Monday, June 23, 2014

What Ronaldo's Foot and Varela's Head Can Teach Us About The A-ha Moment

94:45. In a game with 90 minutes, it's a curious point at which to have your heart broken.

Image Credit: http://www.tallahassee.com/picture-gallery/news/local/2014/06/22/enthusiastic-usa-soccer-fans/11248159/

Max asked me what half they were in at about the 57 minute mark. I told him the 2nd half.  He asked how many halves there were in the game. I asked him how many halves were in a whole. He said four. Let's go through this again. It's a conversation that had started in the fall during the NFL season. Quarters and halves; total minutes; teams switch sides; 60 minutes equals 3 hours. It's not easy for a youngster still trying to understand clocks to work out how the timing of a football game works.

Soccer was supposed to be different in this regard. "If you cut something in half, how many pieces are you going have?"

"Two."

"How many halves are there in a game?"

"Two." Nice. He gets it.

In the 64th minute, Jermaine Jones absolutely destroyed a shot that the Portuguese goalie couldn't see, much less stop.

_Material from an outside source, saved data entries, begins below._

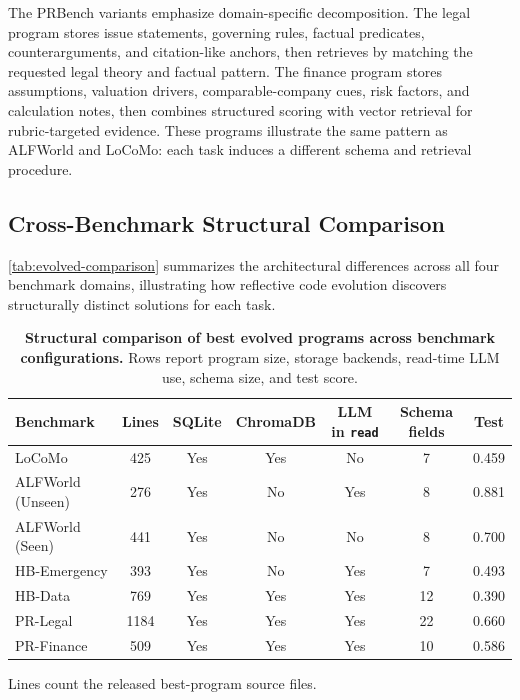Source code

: The PRBench variants emphasize domain-specific decomposition.
The legal program stores issue statements, governing rules, factual predicates, counterarguments, and citation-like anchors, then retrieves by matching the requested legal theory and factual pattern.
The finance program stores assumptions, valuation drivers, comparable-company cues, risk factors, and calculation notes, then combines structured scoring with vector retrieval for rubric-targeted evidence.
These programs illustrate the same pattern as ALFWorld and LoCoMo: each task induces a different schema and retrieval procedure.

\subsection{Cross-Benchmark Structural Comparison}
\label{app:evolved-comparison}

\autoref{tab:evolved-comparison} summarizes the architectural differences across all four benchmark domains, illustrating how reflective code evolution discovers structurally distinct solutions for each task.

\begin{table}[!htbp]
\centering
\caption{\textbf{Structural comparison of best evolved programs across benchmark configurations.}
Rows report program size, storage backends, read-time LLM use, schema size, and test score.}
\label{tab:evolved-comparison}
\small
\setlength{\tabcolsep}{3pt}
\begin{tabular}{@{}lcccccc@{}}
\toprule
\textbf{Benchmark} & \textbf{Lines} & \textbf{SQLite} & \textbf{ChromaDB} & \textbf{LLM in \texttt{read}} & \textbf{Schema fields} & \textbf{Test} \\
\midrule
LoCoMo              & 425  & Yes & Yes & No  & 7  & 0.459 \\
ALFWorld (Unseen)   & 276  & Yes & No  & Yes & 8  & 0.881 \\
ALFWorld (Seen)     & 441  & Yes & No  & No  & 8  & 0.700 \\
HB-Emergency        & 393  & Yes & No  & Yes & 7  & 0.493 \\
HB-Data             & 769  & Yes & Yes & Yes & 12 & 0.390 \\
PR-Legal            & 1184 & Yes & Yes & Yes & 22 & 0.660 \\
PR-Finance          & 509  & Yes & Yes & Yes & 10 & 0.586 \\
\bottomrule
\end{tabular}
\vspace{0.3em}

{\footnotesize Lines count the released best-program source files.}
\end{table}

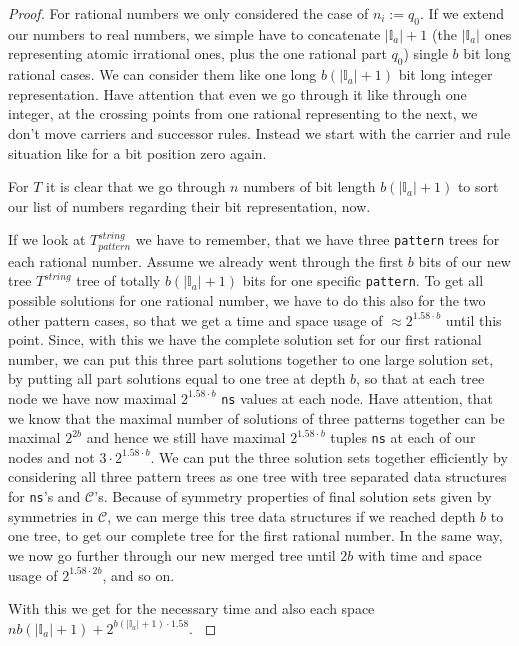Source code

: \begin{proof}
    For rational numbers we only considered the case of $n_{i} := q_{0}$. If we extend our numbers to real numbers, we simple have to concatenate $|\mathbb{I}_{a}| + 1$ (the $|\mathbb{I}_{a}|$ ones representing atomic irrational ones, plus the one rational part $q_{0}$) single $b$ bit long rational cases. We can consider them like one long $b\left(|\mathbb{I}_{a}| + 1\right)$ bit long integer representation. Have attention that even we go through it like through one integer, at the crossing points from one rational representing to the next, we don't move carriers and successor rules. Instead we start with  the carrier and rule situation like for a bit position zero again.

For $T$ it is clear that we go through $n$ numbers of bit length $b\left(|\mathbb{I}_{a}| + 1\right)$ to sort our list of numbers regarding their bit representation, now.

If we look at $T^{string}_{pattern}$ we have to remember, that we have three \texttt{pattern} trees for each rational number. Assume we already went through the first $b$ bits of our new tree $T^{string}$ tree of totally $b\left(|\mathbb{I}_{a}| + 1\right)$ bits for one specific \texttt{pattern}. To get all possible solutions for one rational number, we have to do this also for the two other pattern cases, so that we get a time and space usage of $\approx 2^{1.58 \cdot b}$ until this point. Since, with this we have the complete solution set for our first rational number, we can put this three part solutions together to one large solution set, by putting all part solutions equal to one tree at depth $b$, so that at each tree node we have now maximal $ 2^{1.58 \cdot b}$ \texttt{ns} values at each node. Have attention, that we know that the maximal number of solutions of three patterns together can be maximal $2^{2b}$ and hence we still have maximal $2^{1.58 \cdot b}$ tuples \texttt{ns} at each of our nodes and not $3 \cdot 2^{1.58 \cdot b}$. We can put the three solution sets together efficiently by considering all three pattern trees as one tree with tree separated data structures for \texttt{ns}'s and $\mathcal{C}$'s. Because of symmetry properties of final solution sets given by symmetries in $\mathcal{C}$, we can merge this tree data structures if we reached depth $b$ to one tree, to get our complete tree for the first rational number. In the same way, we now go further through our new merged tree until $2b$ with time and space usage of $2^{1.58 \cdot 2b}$, and so on. 

With this we get for the necessary time and also each space $nb\left(|\mathbb{I}_{a}| + 1\right) + 2^{b\left(|\mathbb{I}_{a}| + 1\right) \cdot 1.58}$.
\label{proof:complexitiesof3sumrealnumbers}
\end{proof}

Max looks at me between jumps on the couch, smiling from ear to ear, and yells, "That was a great strike!" He's adorable.

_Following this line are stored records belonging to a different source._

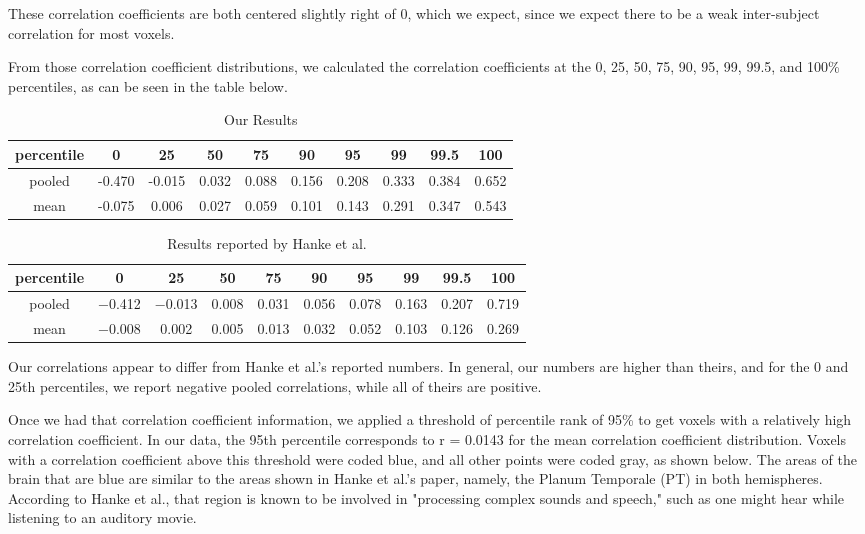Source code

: \documentclass[11pt]{article}
\begin{document}
These correlation coefficients are both centered slightly right of
0, which we expect, since we expect there to be a weak inter-subject
correlation for most voxels.

From those correlation coefficient distributions, we calculated the 
correlation coefficients at the 0, 25, 50, 75, 90, 95, 99, 99.5, and 100\%
percentiles, as can be seen in the table below.
\begin{table}[ht]
  \centering
  \caption{Our Results}
  \label{tab:table1}
  \begin{tabular}{cccccccccc}
    percentile & 0 & 25 & 50 & 75 & 90 & 95 & 99 & 99.5 & 100\\
    \hline
    pooled & -0.470 & -0.015 & 0.032 & 0.088 & 0.156 & 0.208 & 0.333 & 0.384 & 0.652\\
    \hline
    mean & -0.075 & 0.006 & 0.027 & 0.059 & 0.101 & 0.143 & 0.291 & 0.347 & 0.543\\
  \end{tabular}
\end{table}

\begin{table}[ht]
  \centering
  \caption{Results reported by Hanke et al.}
  \label{tab:table2}
  \begin{tabular}{cccccccccc}
    percentile & 0 & 25 & 50 & 75 & 90 & 95 & 99 & 99.5 & 100\\
    \hline
    pooled & −0.412 & −0.013 & 0.008 & 0.031 & 0.056 & 0.078 & 0.163 & 0.207 & 0.719\\
    \hline
    mean & −0.008 & 0.002 & 0.005 & 0.013 & 0.032 & 0.052 & 0.103 & 0.126 & 0.269\\
  \end{tabular}
\end{table}

Our correlations appear to differ from Hanke et al.'s reported numbers.  In 
general, our numbers are higher than theirs, and for the 0 and 25th percentiles, 
we report negative pooled correlations, while all of theirs are positive.

Once we had that correlation coefficient information, we applied a threshold of 
percentile rank of 95\% to get voxels with a relatively high correlation 
coefficient.  In our data, the 95th percentile corresponds to r = 0.0143 for 
the mean correlation coefficient distribution.  Voxels with a correlation
coefficient above this threshold were coded blue, and all other points 
were coded gray, as shown below.  The areas of the brain that are blue
are similar to the areas shown in Hanke et al.'s paper, namely, the
Planum Temporale (PT) in both hemispheres.  According to Hanke et al., 
that region is known to be involved in "processing complex sounds and
speech," such as one might hear while listening to an auditory movie.
\end{document}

As we gathered ourselves and play resumed, he noticed I was on the edge of my seat. "What's wrong, dad?"

"There's a lot of time left. Portugal is picking up the pace."

"Wait, there's a lot of time left."

"Yeah, buddy. 25 more minutes!"

"Wait, so there ARE three halves." Whoa whoa whoa. I thought we had covered this.

I look at him.  He's bigger than I remember. He walks. He runs. He talks, he writes, he builds his own Lego sets, and he rides his bike. Each of these things happened in one amazing moment that I'm sure we have pictures of, and we've documented in the right way so as to never forget.

But at the same time, none of them happened in one moment. There was training, and there was frustration, and there were changes made to the plan so that the reason we made the plan would come to fruition.

Knowing this - understanding this - made it that much easier to stomach when - at 94:45 in a game that would be blown dead at 95:35 - Cristiano Ronaldo played a beautiful cross that was struck perfectly by a diving Varela into the back of the net, snatching a draw from the jaws of what surely looked to be a loss.  It was not lucky, and it was not all in that moment, for that moment had been practiced for hours on end. The legs, still fresh enough in the stifling heat and humidity, had trained past exhaustion on occasions too numerous to count.

That's how it is with Max's learning. He gets the credit and accolades for those moments in those moments, but it's all the building that led to it that's really responsible for the growth. All the times we fail - those are the times most responsible for the time we succeed.